This area, they asked residents to leave, Kate, some had come back. But, it is an active crime scene behind us. Police say they're finding a great deal of information from the shooting scene at the house. But a lot of neighbors are not really talking about what is going on.

There is some confusion. This is a story where there are a lot of conflicting details all over the place. And one areas of confusions about these guns, where they came from, what they were used for.

Nancy Lanza apparently told a landscaper, who had done the Christmas decorations just recently on their house, that Nancy said to him that she was a gun enthusiast. She apparently showed him a gun, a rifle that she had recently bought and said she liked to take her kids for target shooting. The ATF has looked at some ranges in the area, and said they don't have evidence that the family went to local shooting ranges to shoot. But that is the latest information we are trying to dig out -- Kate.

BOLDUAN: It was surprising to some, Ali, that the information came out that the guns, while the number of guns and how many guns were on Adam Lanza at the time of the shooting at the school, it was surprising to many that the guns were legally purchased by Nancy Lanza.

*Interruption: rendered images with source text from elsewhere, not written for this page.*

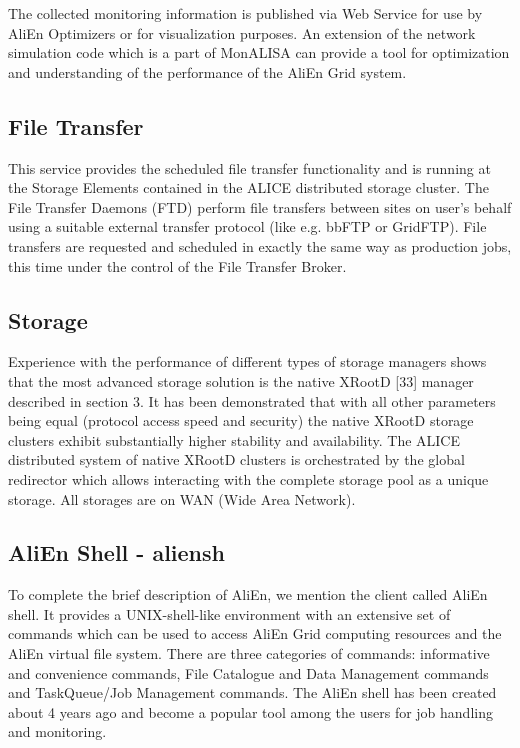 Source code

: \documentclass{intech}
\begin{document}
The collected monitoring information is published via Web Service
for use by AliEn Optimizers or for visualization purposes. An
extension of the network simulation code which is a part of MonALISA
can provide a tool for optimization and understanding of the
performance of the AliEn Grid system.

\subsection{File Transfer}
%
This service provides the scheduled file transfer
functionality and is running at the Storage Elements contained in
the ALICE distributed storage cluster. The File Transfer Daemons
(FTD) perform file transfers between sites on user's behalf using a
suitable external transfer protocol (like e.g. bbFTP or GridFTP).
File transfers are requested and scheduled in exactly the same way
as production jobs, this time under the control of the File Transfer
Broker.

\subsection{Storage}
%
Experience with the performance of different types of storage
managers shows that the most advanced storage solution is the native
XRootD [33] manager described in section 3. It has been demonstrated
that with all other parameters being equal (protocol access speed
and security) the native XRootD storage clusters exhibit
substantially higher stability and availability. The ALICE
distributed system of native XRootD clusters is orchestrated by the
global redirector which allows interacting with the complete storage
pool as a unique storage.  All storages are on WAN (Wide Area
Network).

\subsection{AliEn Shell - aliensh}
%
To complete the brief description of AliEn, we mention the client
called AliEn shell. It provides a UNIX-shell-like environment with
an extensive set of commands which can be used to access AliEn Grid
computing resources and the AliEn virtual file system.  There are
three categories of commands: informative and convenience commands,
File Catalogue and Data Management commands and TaskQueue/Job
Management commands. The AliEn shell has been created about 4 years
ago and become a popular tool among the users for job handling and
monitoring.
\end{document}

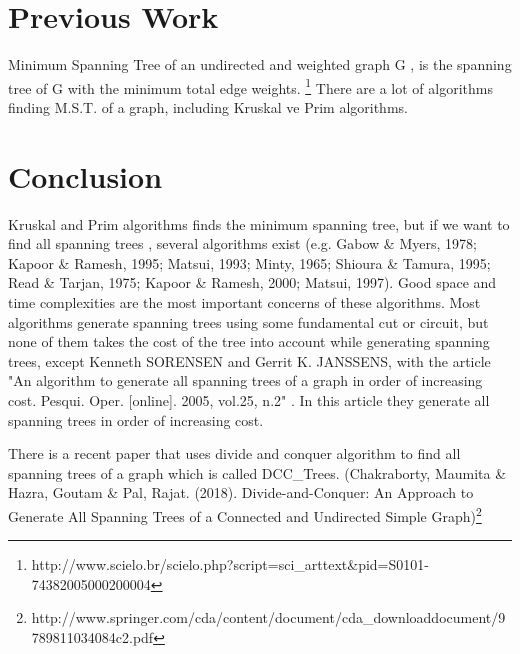 \documentclass[11pt]{article}
\begin{document}
\section{Previous Work}
Minimum Spanning Tree of an undirected and weighted graph G , is the spanning tree of G with the minimum  total edge weights. \footnote{http://www.scielo.br/scielo.php?script=sci\_arttext\&pid=S0101-74382005000200004} There are a lot of algorithms finding M.S.T. of a graph, including Kruskal ve Prim algorithms. 
 
\section{Conclusion}
Kruskal and Prim algorithms finds the minimum spanning tree, but if we want to find all spanning trees , several algorithms exist (e.g. Gabow \& Myers, 1978; Kapoor \& Ramesh, 1995; Matsui, 1993; Minty, 1965; Shioura \& Tamura, 1995; Read \& Tarjan, 1975; Kapoor \& Ramesh, 2000; Matsui, 1997). Good space and time complexities are the most important concerns of these algorithms. Most algorithms generate spanning trees using some fundamental cut or circuit, but none of them takes the cost of the tree into account while generating spanning trees, except Kenneth SORENSEN  and  Gerrit K. JANSSENS,  with the article "An algorithm to generate all spanning trees of a graph in order of increasing cost. Pesqui. Oper. [online]. 2005, vol.25, n.2" . In this article they generate all spanning trees in order of increasing cost.

There is a recent paper that uses divide and conquer algorithm to find all spanning trees of a graph which is called DCC\_Trees. (Chakraborty, Maumita \& Hazra, Goutam \& Pal, Rajat. (2018). Divide-and-Conquer: An Approach to Generate All Spanning Trees of a Connected and Undirected Simple Graph)\footnote{http://www.springer.com/cda/content/document/cda\_downloaddocument/9789811034084\-c2.pdf}
\end{document}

VELSHI: Yes. And Connecticut actually has fairly restricted gun laws. You do have to do certain things, including take a course with the gun laws. Of the six guns we heard were are hearing were in the house, three of them were standard rifles. And the three that he took with him were semiautomatics, in which case you can shoot repeatedly with single trigger pulls. But those would have been the made the most sense of assault weapons. They're not called assault weapons, obviously. That is a different category of guns. But it does seem he had access to guns that were not registered to him. They were registered to Nancy, that is partly because Connecticut keeps such good record keeping about gun that authorities were able to find that out fairly quickly, Kate.

BOLDUAN: All right, Ali Velshi, great reporting this evening.

Wolf, I'm going to go back to you as so many questions remain. And as you said so many times, the question why? It doesn't look like it is ever going to be answered.

BLITZER: Yes, at least not completely to be sure.

Kate, thank you.

We're beginning also to put names and faces with some of those who lost their lives in this truly unspeakable tragedy. All six of the adults who died at the Sandy Hook elementary school were women. Here are some of their stories.

(BEGIN VIDEOTAPE)

BLITZER (voice-over): Victoria Soto's family said she had her students hurdled behind her trying to protect them when she was shot and killed at the elementary school. Her cousin says the hardest part was waiting to hear whether she had survived or not.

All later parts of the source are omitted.